ITEM 4.  CHANGES IN REGISTRANT'S CERTIFYING ACCOUNTANT.

     (a) On May 17, 1999, Nucleus, Inc. (the "Registrant") dismissed James E.
Scheifley & Associates, P.C. ("Scheifley") as its independent accountants.

     (b) Scheifley reported on the Registrant's financial statements for the
fiscal years ended December 31, 1998 and 1997.

     (c) The report of Scheifley on the Registrant's financial statements for
the fiscal years ended December 31, 1998 and 1997, contained no adverse opinion
or disclaimer of opinion and was not qualified or modified as to uncertainty,
audit scope or accounting principles.

     (d) The Registrant's Board of Directors approved, effective as of May
17, 1999, the decision to change independent accountants.

     (e) In connection with its audits for the fiscal years ended December
31, 1998 and 1997, and through May 17, 1999; (1) there have been no
disagreements with Scheifley on any matter of accounting principles or
practices, financial statement disclosure, or auditing scope or procedure, which
disagreements if not resolved to the satisfaction of Scheifley would have caused
it to make reference thereto in its reports on the financial statements for such
periods; and (2) there has been no matter that was the subject of a reportable
event (as defined in Regulation S-K, Item 304(a)(1)(v)).

     (f) Effective May 18, 1999, the Registrant engaged Arthur Andersen, LLP
("Arthur Andersen") as its new independent accountants to audit the Registrant's
financial statements. During the Registrant's two most recent fiscal years ended
December 31, 1998 and 1997, and through May 17, 1999, the Registrant has not
consulted with Arthur Andersen regarding the application of accounting
principles to any transaction or the type of audit opinion that might be
rendered on Registrant's financial statements or any matter that was the subject
of a disagreement or reportable event with the former auditor (as defined in
Regulation S-K Item 304(a)(1)(iv) and (v), respectively).

     (g) The Registrant has requested that Scheifley furnish it with a letter
addressed to the Commission stating whether or not it agrees with the above
statements.
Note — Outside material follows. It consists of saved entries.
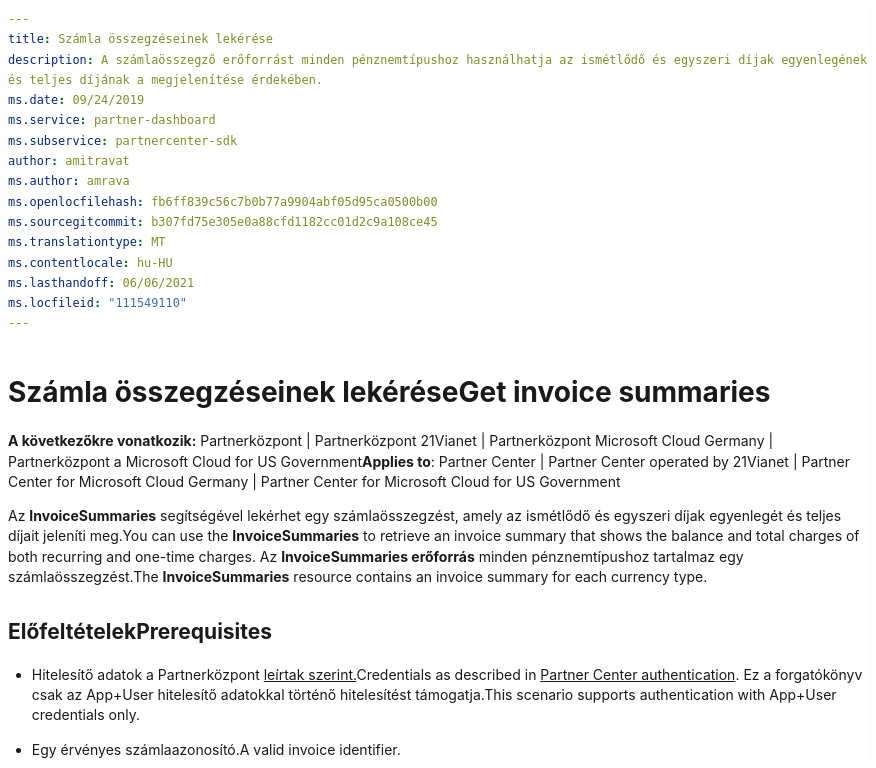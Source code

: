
 ```yaml
---
title: Számla összegzéseinek lekérése
description: A számlaösszegző erőforrást minden pénznemtípushoz használhatja az ismétlődő és egyszeri díjak egyenlegének és teljes díjának a megjelenítése érdekében.
ms.date: 09/24/2019
ms.service: partner-dashboard
ms.subservice: partnercenter-sdk
author: amitravat
ms.author: amrava
ms.openlocfilehash: fb6ff839c56c7b0b77a9904abf05d95ca0500b00
ms.sourcegitcommit: b307fd75e305e0a88cfd1182cc01d2c9a108ce45
ms.translationtype: MT
ms.contentlocale: hu-HU
ms.lasthandoff: 06/06/2021
ms.locfileid: "111549110"
---
```

# <a name="get-invoice-summaries"></a><span data-ttu-id="17a92-103">Számla összegzéseinek lekérése</span><span class="sxs-lookup"><span data-stu-id="17a92-103">Get invoice summaries</span></span>

<span data-ttu-id="17a92-104">**A következőkre vonatkozik:** Partnerközpont | Partnerközpont 21Vianet | Partnerközpont Microsoft Cloud Germany | Partnerközpont a Microsoft Cloud for US Government</span><span class="sxs-lookup"><span data-stu-id="17a92-104">**Applies to**: Partner Center | Partner Center operated by 21Vianet | Partner Center for Microsoft Cloud Germany | Partner Center for Microsoft Cloud for US Government</span></span>

<span data-ttu-id="17a92-105">Az **InvoiceSummaries** segítségével lekérhet egy számlaösszegzést, amely az ismétlődő és egyszeri díjak egyenlegét és teljes díjait jeleníti meg.</span><span class="sxs-lookup"><span data-stu-id="17a92-105">You can use the **InvoiceSummaries** to retrieve an invoice summary that shows the balance and total charges of both recurring and one-time charges.</span></span> <span data-ttu-id="17a92-106">Az **InvoiceSummaries erőforrás** minden pénznemtípushoz tartalmaz egy számlaösszegzést.</span><span class="sxs-lookup"><span data-stu-id="17a92-106">The **InvoiceSummaries** resource contains an invoice summary for each currency type.</span></span>

## <a name="prerequisites"></a><span data-ttu-id="17a92-107">Előfeltételek</span><span class="sxs-lookup"><span data-stu-id="17a92-107">Prerequisites</span></span>

- <span data-ttu-id="17a92-108">Hitelesítő adatok a Partnerközpont [leírtak szerint.](partner-center-authentication.md)</span><span class="sxs-lookup"><span data-stu-id="17a92-108">Credentials as described in [Partner Center authentication](partner-center-authentication.md).</span></span> <span data-ttu-id="17a92-109">Ez a forgatókönyv csak az App+User hitelesítő adatokkal történő hitelesítést támogatja.</span><span class="sxs-lookup"><span data-stu-id="17a92-109">This scenario supports authentication with App+User credentials only.</span></span>

- <span data-ttu-id="17a92-110">Egy érvényes számlaazonosító.</span><span class="sxs-lookup"><span data-stu-id="17a92-110">A valid invoice identifier.</span></span>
A copy of such letter, dated May 17, 1999, is filed as Exhibit 16 to
this Form 8-K.

                                       2

<PAGE>

ITEM 7.        FINANCIAL STATEMENTS AND EXHIBITS.

               (c)     EXHIBITS

Exhibit No.            Description
- -----------            -----------
    16                 Letter from James E. Scheifley & Associates, P.C.

                                        3

<PAGE>

                                   SIGNATURES


     Pursuant to the requirements of the Securities Exchange Act of 1934, the
Registrant has duly caused this report to be signed on its behalf by the
undersigned, hereunto duly authorized.


                                          NUCLEUS, INC.
                                          (Registrant)


Date:   May 17, 1999                      By: /s/  J. Theodore Hartley
        ------------------                    ------------------------
                                                   J. Theodore Hartley,
                                                   Executive Vice President and
                                                   Chief Financial Officer

                                        4

<PAGE>

                                INDEX TO EXHIBITS


EXHIBIT NO.     DESCRIPTION                                             PAGE
- -----------     -----------                                             ----
   16           Letter from James E. Scheifley & Associates, P.C.         6

                                        5


                                                                      EXHIBIT 16
                                                                      ----------

JAMES E. SCHEIFLEY & ASSOCIATES, P.C.
CERTIFIED PUBLIC ACCOUNTANTS


May 17, 1999



Securities and Exchange Commission
450 Fifth Street, N.W.
Washington, D.C. 20549

Re:     Nucleus, Inc.

Dear Sir/Madam:

Pursuant to the request of the above named company, we affirm that:

(1) We have read the Company's response to Item 4 of Form 8-K dated May 17,
1999, and

(2) We agree with the response.

Sincerely,

/s/ James E. Scheifley & Associates, P.C.

JAMES E. SCHEIFLEY & ASSOCIATES, P.C.